• _Problem statement_: Among the records below, find each line bearing the word "HKUST" and copy it.

________________________________________

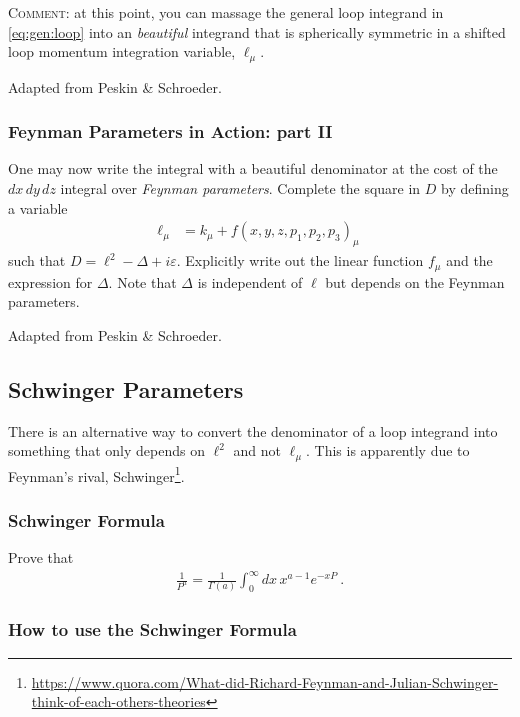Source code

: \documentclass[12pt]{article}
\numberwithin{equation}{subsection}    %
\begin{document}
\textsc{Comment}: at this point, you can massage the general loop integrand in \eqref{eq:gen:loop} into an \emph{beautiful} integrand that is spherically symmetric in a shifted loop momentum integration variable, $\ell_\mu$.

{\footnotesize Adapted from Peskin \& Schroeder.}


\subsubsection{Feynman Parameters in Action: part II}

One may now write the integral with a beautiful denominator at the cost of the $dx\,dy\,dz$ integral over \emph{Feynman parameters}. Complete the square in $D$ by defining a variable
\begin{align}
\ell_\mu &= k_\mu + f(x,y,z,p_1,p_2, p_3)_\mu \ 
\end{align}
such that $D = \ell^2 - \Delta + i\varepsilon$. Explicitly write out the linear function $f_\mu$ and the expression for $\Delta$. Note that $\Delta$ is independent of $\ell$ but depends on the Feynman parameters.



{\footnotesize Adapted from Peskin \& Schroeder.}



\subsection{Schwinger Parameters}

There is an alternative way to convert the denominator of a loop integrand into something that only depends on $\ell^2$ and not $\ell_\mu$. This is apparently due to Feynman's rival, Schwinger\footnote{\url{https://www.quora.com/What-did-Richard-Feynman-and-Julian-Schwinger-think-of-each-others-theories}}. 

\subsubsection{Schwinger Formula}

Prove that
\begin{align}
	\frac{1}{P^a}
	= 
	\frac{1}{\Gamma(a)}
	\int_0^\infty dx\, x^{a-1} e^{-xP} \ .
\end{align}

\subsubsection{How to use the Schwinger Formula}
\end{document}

________________________________________

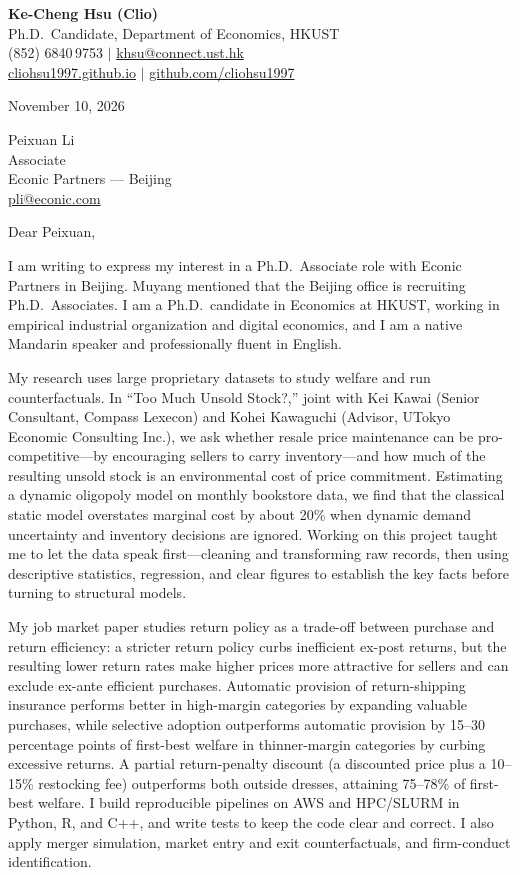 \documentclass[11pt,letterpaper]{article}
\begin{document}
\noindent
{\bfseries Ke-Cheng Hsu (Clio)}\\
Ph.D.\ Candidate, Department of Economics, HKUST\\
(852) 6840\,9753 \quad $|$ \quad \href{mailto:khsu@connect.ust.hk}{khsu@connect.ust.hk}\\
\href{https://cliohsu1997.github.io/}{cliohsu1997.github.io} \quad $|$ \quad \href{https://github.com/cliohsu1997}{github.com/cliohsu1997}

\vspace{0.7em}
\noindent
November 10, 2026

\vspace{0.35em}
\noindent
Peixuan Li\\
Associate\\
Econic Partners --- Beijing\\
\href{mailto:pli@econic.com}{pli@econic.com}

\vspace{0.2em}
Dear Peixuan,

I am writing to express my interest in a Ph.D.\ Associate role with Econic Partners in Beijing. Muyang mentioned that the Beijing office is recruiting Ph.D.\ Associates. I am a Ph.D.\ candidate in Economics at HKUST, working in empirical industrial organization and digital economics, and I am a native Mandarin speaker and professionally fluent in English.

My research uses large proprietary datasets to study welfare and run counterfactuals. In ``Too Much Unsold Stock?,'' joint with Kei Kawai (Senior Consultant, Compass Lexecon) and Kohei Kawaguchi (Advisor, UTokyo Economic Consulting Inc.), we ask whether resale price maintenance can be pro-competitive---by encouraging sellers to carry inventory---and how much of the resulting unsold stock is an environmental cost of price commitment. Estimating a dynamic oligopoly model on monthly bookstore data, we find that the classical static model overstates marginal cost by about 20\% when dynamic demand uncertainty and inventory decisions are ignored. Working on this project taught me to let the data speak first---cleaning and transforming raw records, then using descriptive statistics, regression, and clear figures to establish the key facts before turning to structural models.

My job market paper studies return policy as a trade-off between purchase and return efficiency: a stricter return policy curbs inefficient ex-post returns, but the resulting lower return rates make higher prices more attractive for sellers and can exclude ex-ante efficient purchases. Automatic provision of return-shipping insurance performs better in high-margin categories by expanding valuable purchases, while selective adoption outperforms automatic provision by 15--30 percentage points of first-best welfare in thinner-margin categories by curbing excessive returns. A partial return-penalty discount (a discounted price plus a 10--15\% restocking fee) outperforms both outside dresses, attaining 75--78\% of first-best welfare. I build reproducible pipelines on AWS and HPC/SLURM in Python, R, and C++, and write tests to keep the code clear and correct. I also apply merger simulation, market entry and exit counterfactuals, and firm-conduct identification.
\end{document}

________________________________________

• _Exercise response_:
Ph.D.\ Candidate, Department of Economics, HKUST\\
I am writing to express my interest in a Ph.D.\ Associate role with Econic Partners in Beijing. Muyang mentioned that the Beijing office is recruiting Ph.D.\ Associates. I am a Ph.D.\ candidate in Economics at HKUST, working in empirical industrial organization and digital economics, and I am a native Mandarin speaker and professionally fluent in English.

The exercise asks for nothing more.